Blogger Dr. Nazli said...

Oh my word!

(That's all I can muster for now)

p.s. going to watch The Da Vinci Code next weekend when the crowds have worn away

11:08 PM  
Blogger Joe Tornatore said...

Dr.
I finally finished The Da Vinci Code book this past weekend. I'm not much of a reader.

5:54 PM  
Blogger Zelda Parker said...

That is quite creepy.

I know how you like irony. Something I raised issue with last week came back to bite me on the ---! Karma maybe, I just laughed at myself for taking it all too seriously.

6:16 PM  
Blogger Joe Tornatore said...

Zelda,
With all of the incoming phone calls, I'm glad you had time to laugh.

7:24 PM  
Blogger PaxRomano said...

You've officially 'creeped me out'. :::looks for Rod Serling:::

1:33 PM  
Blogger Joe Tornatore said...

Pax,
That ain't nothing.

6:34 PM  
Blogger Weary Hag said...

Good gosh.
I know I just mentioned (in another comment I left today) about my friend who died in the WTC, but this merits telling here.
Same girl and I used to take the SI Ferry home from the city every night after work.

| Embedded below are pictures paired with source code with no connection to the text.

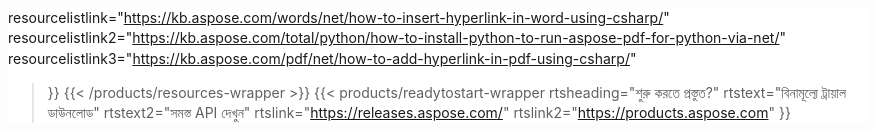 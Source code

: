 resourcelistlink="https://kb.aspose.com/words/net/how-to-insert-hyperlink-in-word-using-csharp/"
resourcelistlink2="https://kb.aspose.com/total/python/how-to-install-python-to-run-aspose-pdf-for-python-via-net/"
resourcelistlink3="https://kb.aspose.com/pdf/net/how-to-add-hyperlink-in-pdf-using-csharp/"
>}}
{{< /products/resources-wrapper >}}
{{< products/readytostart-wrapper
rtsheading="শুরু করতে প্রস্তুত?"
rtstext="বিনামূল্যে ট্রায়াল ডাউনলোড"
rtstext2="সমস্ত API দেখুন"
rtslink="https://releases.aspose.com/"
rtslink2="https://products.aspose.com"
>}}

The years were '71 and '72 at the time and we watched with awe as they built every single floor onto the Twin Towers. We used to talk about "who the heck would work that high up."
One day she told me "No way ... not me. Look how high those buildings are ... just imagine the possible horrors that could happen in such a building."
Little did she know that some 15 years later, her company (used to be on Broadway) would move into the Towers on the 90th floor. Apparently it didn't disturb her enough to quit. Maybe it should have.

1:49 PM  
Blogger Joe Tornatore said...

Hag,
We are plainning a trip to NYC and the wife wants to visit the Empire State Building. After seeing King Kong, it looks too high.